A South African, who has had a penis transplant, is the third patient to benefit from the technique successfully.
The wait has been long. For 17 years, a South African lived without a penis, amputated because of the complications of circumcision. On April 21, her life returned to an almost normal course. Surgeons at Tygerberg Hospital in Cape Town (South Africa) have successfully transplanted a whole penis for the second time. It is the first medical center to achieve this.
After removing the penis from a deceased donor, doctors worked for over nine hours. The intervention is called microsurgery: it involves grafting very fine blood vessels, as well as nerves, the urethra and the cavernous bodies. All these components are necessary for the good urinary and sexual function of the penis.
The tattooed penis
Prof. André Van der Merwe, who took part in the surgery, describes his patient as “one of the happiest in the service”. It must be said that the intervention was particularly successful. There is no sign of rejection, and all of the structures of the penis are healing properly.
The South African’s medical journey does not end there.
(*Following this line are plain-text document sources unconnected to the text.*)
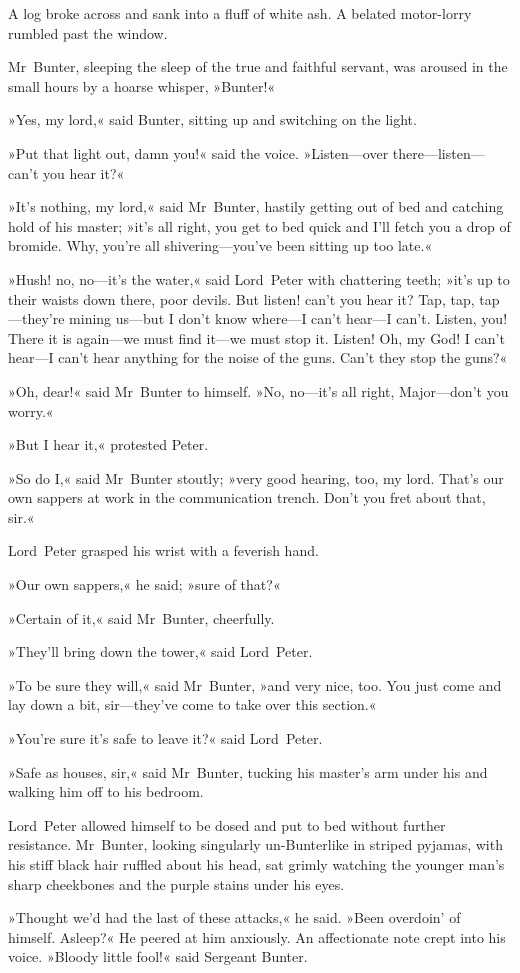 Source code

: A log broke across and sank into a fluff of white ash. A belated motor-lorry rumbled past the window.

Mr~Bunter, sleeping the sleep of the true and faithful servant, was aroused in the small hours by a hoarse whisper, »Bunter!«

»Yes, my lord,« said Bunter, sitting up and switching on the light.

»Put that light out, damn you!« said the voice. »Listen—over there—listen—can't you hear it?«

»It's nothing, my lord,« said Mr~Bunter, hastily getting out of bed and catching hold of his master; »it's all right, you get to bed quick and I'll fetch you a drop of bromide. Why, you're all shivering—you've been sitting up too late.«

»Hush! no, no—it's the water,« said Lord~Peter with chattering teeth; »it's up to their waists down there, poor devils. But listen! can't you hear it? Tap, tap, tap—they're mining us—but I don't know where—I can't hear—I can't. Listen, you! There it is again—we must find it—we must stop it\textellipsis . Listen! Oh, my God! I can't hear—I can't hear anything for the noise of the guns. Can't they stop the guns?«

»Oh, dear!« said Mr~Bunter to himself. »No, no—it's all right, Major—don't you worry.«

»But I hear it,« protested Peter.

»So do I,« said Mr~Bunter stoutly; »very good hearing, too, my lord. That's our own sappers at work in the communication trench. Don't you fret about that, sir.«

Lord~Peter grasped his wrist with a feverish hand.

»Our own sappers,« he said; »sure of that?«

»Certain of it,« said Mr~Bunter, cheerfully.

»They'll bring down the tower,« said Lord~Peter.

»To be sure they will,« said Mr~Bunter, »and very nice, too. You just come and lay down a bit, sir—they've come to take over this section.«

»You're sure it's safe to leave it?« said Lord~Peter.

»Safe as houses, sir,« said Mr~Bunter, tucking his master's arm under his and walking him off to his bedroom.

Lord~Peter allowed himself to be dosed and put to bed without further resistance. Mr~Bunter, looking singularly un-Bunterlike in striped pyjamas, with his stiff black hair ruffled about his head, sat grimly watching the younger man's sharp cheekbones and the purple stains under his eyes.

»Thought we'd had the last of these attacks,« he said. »Been overdoin' of himself. Asleep?« He peered at him anxiously. An affectionate note crept into his voice. »Bloody little fool!« said Sergeant Bunter. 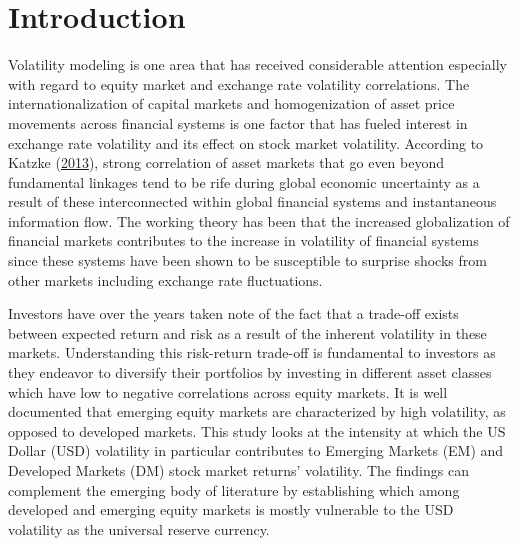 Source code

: \documentclass[11pt,preprint, authoryear]{elsarticle}
\numberwithin{equation}{section}
\numberwithin{figure}{section}
\numberwithin{table}{section}
\begin{document}
\pagestyle{fancy}
\chead{}
\rhead{}
\lfoot{}
\lhead{}
\cfoot{}


\headsep 35pt %




\hypertarget{introduction}{%
\section{\texorpdfstring{Introduction
\label{Introduction}}{Introduction }}\label{introduction}}

Volatility modeling is one area that has received considerable attention
especially with regard to equity market and exchange rate volatility
correlations. The internationalization of capital markets and
homogenization of asset price movements across financial systems is one
factor that has fueled interest in exchange rate volatility and its
effect on stock market volatility. According to Katzke
(\protect\hyperlink{ref-katzke2013}{2013}), strong correlation of asset
markets that go even beyond fundamental linkages tend to be rife during
global economic uncertainty as a result of these interconnected within
global financial systems and instantaneous information flow. The working
theory has been that the increased globalization of financial markets
contributes to the increase in volatility of financial systems since
these systems have been shown to be susceptible to surprise shocks from
other markets including exchange rate fluctuations.

Investors have over the years taken note of the fact that a trade-off
exists between expected return and risk as a result of the inherent
volatility in these markets. Understanding this risk-return trade-off is
fundamental to investors as they endeavor to diversify their portfolios
by investing in different asset classes which have low to negative
correlations across equity markets. It is well documented that emerging
equity markets are characterized by high volatility, as opposed to
developed markets. This study looks at the intensity at which the US
Dollar (USD) volatility in particular contributes to Emerging Markets
(EM) and Developed Markets (DM) stock market returns' volatility. The
findings can complement the emerging body of literature by establishing
which among developed and emerging equity markets is mostly vulnerable
to the USD volatility as the universal reserve currency.
\end{document}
It will be regularly monitored by the teams who operated on it. Within 6 months, he should be able to urinate easily and have normal intercourse. The situation of his predecessor is encouraging. The world’s first transplant patient became a dad just over a year after his transplant.
A medical tattoo will also allow you to forget about this “foreign penis”. Using the same technique as tattoos after breast cancer surgery, caregivers will make the two parts of the body a similar color.
250 amputations per year
This second recipient is a 40-year-old man whose penis was amputated after a traditional circumcision. The phenomenon is not uncommon in South Africa. The removal of the foreskin is a rite, but it is not always performed under satisfactory hygienic conditions.
It is estimated that 250 partial or total amputations of the penis occur each year in the country. The consequences extend far beyond functional disorders. “For these men, the penis defines masculinity, and losing this organ causes major emotional and psychological distress,” Dr Amir Zarrabi said in a statement.
As such, a penis transplant represents an ideal solution to ablations. But donors are still hard to find. Moreover, the intervention requires unwavering seriousness on the part of the patient. Large doses of immunosuppressants are needed to avoid rejection.
“The penis is a very immunogenic composite tissue, explained to Why actor urologist François Desgrandchamps. In the current state of available therapies, this immunosuppression is a vector of infectious and even tumor complications. This is one of the reasons why France does not practice these interventions.
Two successful precedents
At present, reconstruction of the penis is the preferred solution after ablation. Most often, the skin and soft tissues of the arm are used in order to reconstruct a penis. A prosthesis can be added to allow erection and intercourse. But complications are not uncommon after this intervention.
Penis transplantation remains little practiced. A first failure was reported in China in 2005. In 2014, a South African was the first man to benefit from this technique. Teams from Boston General Hospital in the United States followed two years later. If Thomas Manning was the lucky winner, many candidates for the transplant exist. From 2001 to 2013, 1,367 soldiers deployed in Iraq and Afghanistan were injured in the genitals according to the Pentagon.
The United States is also looking at a less disturbing alternative for the recipient and his companion: artificial penises. The test was successful in rabbits. The rodents copulated and four were successful in procreating.